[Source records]
────────────────────────────────────────

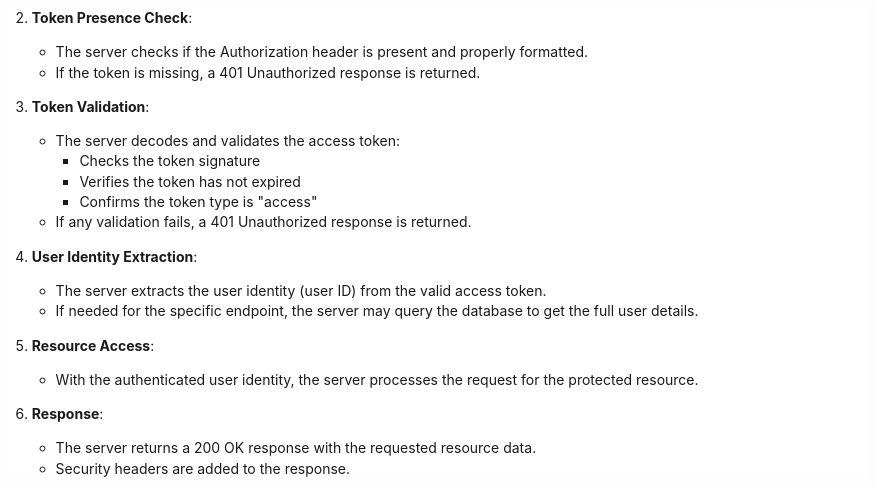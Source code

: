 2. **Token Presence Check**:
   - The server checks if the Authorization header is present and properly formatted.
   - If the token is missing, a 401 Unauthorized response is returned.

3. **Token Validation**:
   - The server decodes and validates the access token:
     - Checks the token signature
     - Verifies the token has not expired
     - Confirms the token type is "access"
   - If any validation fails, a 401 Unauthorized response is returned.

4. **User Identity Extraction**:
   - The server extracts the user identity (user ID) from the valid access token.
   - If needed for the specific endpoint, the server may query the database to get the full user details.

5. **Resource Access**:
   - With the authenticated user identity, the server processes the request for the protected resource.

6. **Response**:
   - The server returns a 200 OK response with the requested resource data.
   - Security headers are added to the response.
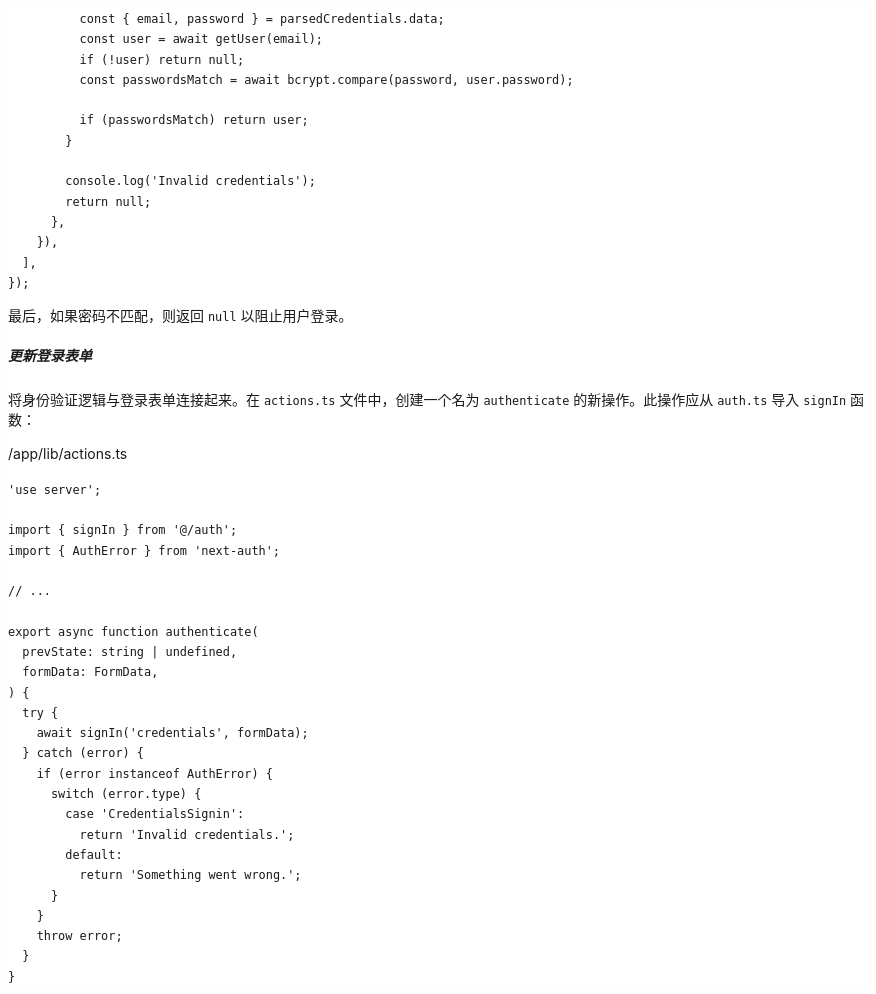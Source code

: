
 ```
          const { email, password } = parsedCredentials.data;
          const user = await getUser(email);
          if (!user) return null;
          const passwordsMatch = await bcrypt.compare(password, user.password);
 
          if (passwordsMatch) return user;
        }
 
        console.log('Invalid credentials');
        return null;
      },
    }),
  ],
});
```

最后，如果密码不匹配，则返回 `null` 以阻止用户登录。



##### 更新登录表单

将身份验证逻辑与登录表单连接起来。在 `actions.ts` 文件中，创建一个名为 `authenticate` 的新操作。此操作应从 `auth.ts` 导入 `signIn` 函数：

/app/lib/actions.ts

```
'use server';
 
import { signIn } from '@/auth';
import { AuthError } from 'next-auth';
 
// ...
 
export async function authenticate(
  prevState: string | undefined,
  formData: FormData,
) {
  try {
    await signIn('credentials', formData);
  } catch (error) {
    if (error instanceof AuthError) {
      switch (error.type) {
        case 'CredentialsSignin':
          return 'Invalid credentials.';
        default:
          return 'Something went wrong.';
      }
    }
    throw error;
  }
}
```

────────────────────────────────────────

**Work required**
Print all entries exactly. The images do not belong in the copy.

**Written answer**
Source code

: 2. **Token Presence Check**:
   - The server checks if the Authorization header is present and properly formatted.
   - If the token is missing, a 401 Unauthorized response is returned.

3. **Token Validation**:
   - The server decodes and validates the access token:
     - Checks the token signature
     - Verifies the token has not expired
     - Confirms the token type is "access"
   - If any validation fails, a 401 Unauthorized response is returned.

4. **User Identity Extraction**:
   - The server extracts the user identity (user ID) from the valid access token.
   - If needed for the specific endpoint, the server may query the database to get the full user details.

5. **Resource Access**:
   - With the authenticated user identity, the server processes the request for the protected resource.

6. **Response**:
   - The server returns a 200 OK response with the requested resource data.
   - Security headers are added to the response.
Source code

:
 ```
          const { email, password } = parsedCredentials.data;
          const user = await getUser(email);
          if (!user) return null;
          const passwordsMatch = await bcrypt.compare(password, user.password);
 
          if (passwordsMatch) return user;
        }
 
        console.log('Invalid credentials');
        return null;
      },
    }),
  ],
});
```

最后，如果密码不匹配，则返回 `null` 以阻止用户登录。



##### 更新登录表单

将身份验证逻辑与登录表单连接起来。在 `actions.ts` 文件中，创建一个名为 `authenticate` 的新操作。此操作应从 `auth.ts` 导入 `signIn` 函数：

/app/lib/actions.ts

```
'use server';
 
import { signIn } from '@/auth';
import { AuthError } from 'next-auth';
 
// ...
 
export async function authenticate(
  prevState: string | undefined,
  formData: FormData,
) {
  try {
    await signIn('credentials', formData);
  } catch (error) {
    if (error instanceof AuthError) {
      switch (error.type) {
        case 'CredentialsSignin':
          return 'Invalid credentials.';
        default:
          return 'Something went wrong.';
      }
    }
    throw error;
  }
}
```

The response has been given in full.